An attacker could invoke the function with the following parameters:
{
"accountId": Some account,
"fields": "(SELECT Id, Subject, Description FROM Cases)"
}
And receive case details of all of the cases under the account.
Reco researchers have identified those patterns in AI-generated code as well.
Proper Mitigation: Allowlisting and FLS Checks
escapeSingleQuotes is not a mitigation for dynamic field names. The correct approach combines an explicit allowlist, an FLS check, and WITH USER_MODE:
public without sharing class UserService {
@AuraEnabled
public static User getUser(String userId, String nameField) {
// Allowlist: only permit the three expected name fields
Set<String> allowedFields = new Set<String>{'Name', 'FirstName', 'LastName'};
if (!allowedFields.contains(nameField)) {
throw new AuraHandledException('Invalid field: ' + nameField);
}
// FLS check: verify the running user can read this field
Schema.SObjectField fieldToken = Schema.SObjectType.User.fields.getMap()
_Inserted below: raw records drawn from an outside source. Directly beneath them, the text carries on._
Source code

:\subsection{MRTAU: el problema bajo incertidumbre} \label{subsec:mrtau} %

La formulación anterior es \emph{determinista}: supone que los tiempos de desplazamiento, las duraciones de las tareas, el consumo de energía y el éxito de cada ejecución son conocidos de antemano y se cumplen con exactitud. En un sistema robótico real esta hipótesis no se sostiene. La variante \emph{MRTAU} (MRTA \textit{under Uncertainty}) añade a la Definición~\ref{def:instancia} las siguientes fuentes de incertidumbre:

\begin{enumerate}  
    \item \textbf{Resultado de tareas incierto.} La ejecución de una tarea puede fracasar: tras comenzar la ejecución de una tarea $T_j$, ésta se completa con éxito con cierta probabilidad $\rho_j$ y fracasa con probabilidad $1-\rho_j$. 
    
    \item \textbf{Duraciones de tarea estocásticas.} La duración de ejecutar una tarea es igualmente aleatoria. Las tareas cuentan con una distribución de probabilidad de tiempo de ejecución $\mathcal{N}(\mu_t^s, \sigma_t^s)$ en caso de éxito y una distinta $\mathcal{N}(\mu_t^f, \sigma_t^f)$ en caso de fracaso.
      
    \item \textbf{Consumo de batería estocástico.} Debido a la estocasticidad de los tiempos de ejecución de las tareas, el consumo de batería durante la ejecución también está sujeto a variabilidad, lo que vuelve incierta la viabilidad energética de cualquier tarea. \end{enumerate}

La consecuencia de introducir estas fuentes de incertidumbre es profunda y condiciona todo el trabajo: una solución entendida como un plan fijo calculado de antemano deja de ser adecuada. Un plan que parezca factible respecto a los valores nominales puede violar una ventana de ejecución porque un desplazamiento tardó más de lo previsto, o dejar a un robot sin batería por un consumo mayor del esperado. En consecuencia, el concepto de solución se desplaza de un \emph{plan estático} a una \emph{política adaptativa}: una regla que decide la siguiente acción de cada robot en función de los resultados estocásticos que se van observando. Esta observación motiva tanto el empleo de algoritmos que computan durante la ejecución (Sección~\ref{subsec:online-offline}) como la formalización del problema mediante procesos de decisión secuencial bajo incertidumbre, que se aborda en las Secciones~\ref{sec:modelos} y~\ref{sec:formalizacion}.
.get(nameField.toLowerCase());
if (fieldToken == null || !fieldToken.getDescribe().isAccessible()) {
throw new AuraHandledException('Field is not accessible: ' + nameField);
}
String query = 'SELECT Id, ' + nameField +
' FROM User WHERE Id = \'' +
String.escapeSingleQuotes(userId) + '\'' +
' WITH USER_MODE';
return (User) Database.query(query)[0];
}
}
The allowlist is the primary control — since we know exactly which three values are valid, anything outside that set is rejected immediately. The FLS check is a second layer for cases where an allowlist isn't practical and the valid field set is determined at runtime; it confirms both that the field exists and that the running user has read access to it. WITH USER_MODE is always present regardless, enforcing OLS and full-clause permission checks at the query level.
Note that escapeSingleQuotes is still correct on userId — that value genuinely ends up as a string literal in the query. The allowlist makes it entirely redundant for nameField: once a value has been validated against a hardcoded set, there is nothing left to sanitize.
Summary
Three corrections to common mental models:
- with sharing does not enforce OLS or FLS. The sharing keyword only controls record visibility. Field and object permissions are ignored by Apex in all sharing modes unless explicitly enforced — use WITH USER_MODE on queries and stripInaccessible where appropriate.
- Prefer WITH USER_MODE over WITH SECURITY_ENFORCED. The older clause leaves WHERE and other non-SELECT clauses unchecked, creating an information leakage path through filter conditions. WITH USER_MODE covers the full query.
- escapeSingleQuotes on a field name is not a mitigation.
These aren't edge cases — they're patterns that appear in production orgs, often in @AuraEnabled methods reachable by Experience Cloud guest users.